**YOUR GOAL**.
With the line containing "## What is mean" as the starting point, output the remaining lines of the data exactly as they are, through the last.

Dataset items
/---
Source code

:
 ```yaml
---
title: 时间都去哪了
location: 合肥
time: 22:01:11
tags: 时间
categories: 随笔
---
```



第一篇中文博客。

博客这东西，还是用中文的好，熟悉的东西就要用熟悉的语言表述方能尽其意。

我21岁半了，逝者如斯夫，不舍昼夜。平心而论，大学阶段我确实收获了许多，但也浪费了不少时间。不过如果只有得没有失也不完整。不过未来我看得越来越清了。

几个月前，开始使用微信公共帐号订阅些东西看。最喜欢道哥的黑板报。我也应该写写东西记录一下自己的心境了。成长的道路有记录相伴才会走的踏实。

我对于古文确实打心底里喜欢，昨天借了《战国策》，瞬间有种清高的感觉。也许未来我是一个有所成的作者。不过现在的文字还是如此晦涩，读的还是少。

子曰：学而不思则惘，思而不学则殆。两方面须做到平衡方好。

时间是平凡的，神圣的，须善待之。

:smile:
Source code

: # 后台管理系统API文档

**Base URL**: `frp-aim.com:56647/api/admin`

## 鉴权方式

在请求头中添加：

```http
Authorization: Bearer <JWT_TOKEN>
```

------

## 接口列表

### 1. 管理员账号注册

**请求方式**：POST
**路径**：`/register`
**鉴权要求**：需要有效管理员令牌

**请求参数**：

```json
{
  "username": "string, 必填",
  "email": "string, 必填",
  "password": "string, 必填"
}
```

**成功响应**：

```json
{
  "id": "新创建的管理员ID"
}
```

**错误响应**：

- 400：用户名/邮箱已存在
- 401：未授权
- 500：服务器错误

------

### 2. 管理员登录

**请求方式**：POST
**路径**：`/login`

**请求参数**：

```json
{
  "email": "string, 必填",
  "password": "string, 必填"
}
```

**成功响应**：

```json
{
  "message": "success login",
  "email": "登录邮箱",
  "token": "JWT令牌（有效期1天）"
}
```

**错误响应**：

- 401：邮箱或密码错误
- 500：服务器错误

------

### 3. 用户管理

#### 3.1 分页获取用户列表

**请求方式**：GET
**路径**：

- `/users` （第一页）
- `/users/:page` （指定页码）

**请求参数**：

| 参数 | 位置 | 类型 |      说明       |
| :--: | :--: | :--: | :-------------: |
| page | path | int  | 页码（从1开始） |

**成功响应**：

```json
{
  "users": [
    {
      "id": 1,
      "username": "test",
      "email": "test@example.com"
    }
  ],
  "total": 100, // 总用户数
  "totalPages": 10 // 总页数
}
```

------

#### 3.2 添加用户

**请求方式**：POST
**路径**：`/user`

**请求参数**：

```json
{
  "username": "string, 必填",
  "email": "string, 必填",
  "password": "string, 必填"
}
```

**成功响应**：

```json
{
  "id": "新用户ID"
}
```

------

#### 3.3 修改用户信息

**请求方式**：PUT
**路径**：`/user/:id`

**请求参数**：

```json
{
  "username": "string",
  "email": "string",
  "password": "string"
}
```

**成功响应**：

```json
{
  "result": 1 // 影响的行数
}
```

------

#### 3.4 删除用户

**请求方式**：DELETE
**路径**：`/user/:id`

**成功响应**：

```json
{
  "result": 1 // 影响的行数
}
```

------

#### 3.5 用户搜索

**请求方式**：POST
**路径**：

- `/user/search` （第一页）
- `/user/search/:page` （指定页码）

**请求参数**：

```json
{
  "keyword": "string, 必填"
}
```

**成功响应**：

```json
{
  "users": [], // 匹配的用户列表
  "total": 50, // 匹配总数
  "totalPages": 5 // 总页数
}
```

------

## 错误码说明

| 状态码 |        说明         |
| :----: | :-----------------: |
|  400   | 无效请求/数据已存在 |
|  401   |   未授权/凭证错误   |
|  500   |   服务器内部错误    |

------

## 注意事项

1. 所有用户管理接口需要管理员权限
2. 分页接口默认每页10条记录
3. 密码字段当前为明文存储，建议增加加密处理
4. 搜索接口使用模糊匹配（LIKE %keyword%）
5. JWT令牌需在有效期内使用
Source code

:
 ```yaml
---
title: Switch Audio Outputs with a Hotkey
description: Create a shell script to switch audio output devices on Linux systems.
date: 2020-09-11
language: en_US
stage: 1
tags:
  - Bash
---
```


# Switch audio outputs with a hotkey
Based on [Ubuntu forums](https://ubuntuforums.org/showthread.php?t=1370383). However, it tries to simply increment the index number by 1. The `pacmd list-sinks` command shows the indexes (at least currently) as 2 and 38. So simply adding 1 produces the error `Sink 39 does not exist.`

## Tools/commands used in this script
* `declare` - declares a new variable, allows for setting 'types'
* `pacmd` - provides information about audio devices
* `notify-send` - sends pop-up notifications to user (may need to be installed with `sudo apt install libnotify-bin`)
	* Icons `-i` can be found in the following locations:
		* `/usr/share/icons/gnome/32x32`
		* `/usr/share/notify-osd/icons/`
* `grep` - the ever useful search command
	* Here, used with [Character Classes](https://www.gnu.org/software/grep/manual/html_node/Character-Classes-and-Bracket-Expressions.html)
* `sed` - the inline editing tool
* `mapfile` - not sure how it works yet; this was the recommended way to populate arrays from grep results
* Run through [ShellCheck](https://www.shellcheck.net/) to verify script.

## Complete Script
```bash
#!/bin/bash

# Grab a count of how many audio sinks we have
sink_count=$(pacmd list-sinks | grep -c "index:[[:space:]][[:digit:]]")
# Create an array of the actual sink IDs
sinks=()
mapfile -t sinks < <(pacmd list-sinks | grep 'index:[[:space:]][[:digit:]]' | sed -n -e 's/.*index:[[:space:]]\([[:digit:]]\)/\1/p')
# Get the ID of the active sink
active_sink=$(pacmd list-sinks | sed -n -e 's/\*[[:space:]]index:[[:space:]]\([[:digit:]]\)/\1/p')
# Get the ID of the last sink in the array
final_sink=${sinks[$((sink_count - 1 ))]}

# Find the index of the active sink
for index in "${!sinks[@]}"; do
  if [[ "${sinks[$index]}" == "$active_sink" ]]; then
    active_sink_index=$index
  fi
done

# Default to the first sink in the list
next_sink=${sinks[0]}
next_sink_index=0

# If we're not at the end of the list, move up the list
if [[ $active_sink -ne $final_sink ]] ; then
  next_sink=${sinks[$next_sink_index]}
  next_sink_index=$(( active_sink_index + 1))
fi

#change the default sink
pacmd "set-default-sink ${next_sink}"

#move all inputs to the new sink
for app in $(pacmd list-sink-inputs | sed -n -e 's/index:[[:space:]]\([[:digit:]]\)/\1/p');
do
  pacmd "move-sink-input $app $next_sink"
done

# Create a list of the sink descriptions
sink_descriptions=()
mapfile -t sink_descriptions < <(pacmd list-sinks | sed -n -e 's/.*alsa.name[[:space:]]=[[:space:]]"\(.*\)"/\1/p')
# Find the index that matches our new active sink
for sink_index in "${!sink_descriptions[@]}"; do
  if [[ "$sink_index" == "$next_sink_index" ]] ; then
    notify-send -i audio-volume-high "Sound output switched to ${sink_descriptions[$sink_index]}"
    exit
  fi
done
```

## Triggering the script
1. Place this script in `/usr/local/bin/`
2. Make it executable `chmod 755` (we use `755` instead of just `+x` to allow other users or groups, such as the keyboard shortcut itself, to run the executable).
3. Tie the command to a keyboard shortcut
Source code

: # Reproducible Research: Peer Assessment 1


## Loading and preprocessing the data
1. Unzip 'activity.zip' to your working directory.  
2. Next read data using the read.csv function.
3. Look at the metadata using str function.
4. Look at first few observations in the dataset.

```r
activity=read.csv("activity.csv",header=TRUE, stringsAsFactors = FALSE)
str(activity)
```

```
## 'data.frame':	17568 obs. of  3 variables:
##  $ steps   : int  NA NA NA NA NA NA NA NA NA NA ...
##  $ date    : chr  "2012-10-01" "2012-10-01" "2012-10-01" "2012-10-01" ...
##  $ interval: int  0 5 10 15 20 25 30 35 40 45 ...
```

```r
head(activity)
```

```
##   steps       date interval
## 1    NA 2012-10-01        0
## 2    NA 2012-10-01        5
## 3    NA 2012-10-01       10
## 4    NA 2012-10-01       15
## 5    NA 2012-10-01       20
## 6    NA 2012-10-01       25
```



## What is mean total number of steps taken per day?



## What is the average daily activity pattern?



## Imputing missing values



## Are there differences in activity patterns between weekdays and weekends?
\---
**EXERCISE ANSWER**.
## What is mean total number of steps taken per day?



## What is the average daily activity pattern?



## Imputing missing values



## Are there differences in activity patterns between weekdays and weekends?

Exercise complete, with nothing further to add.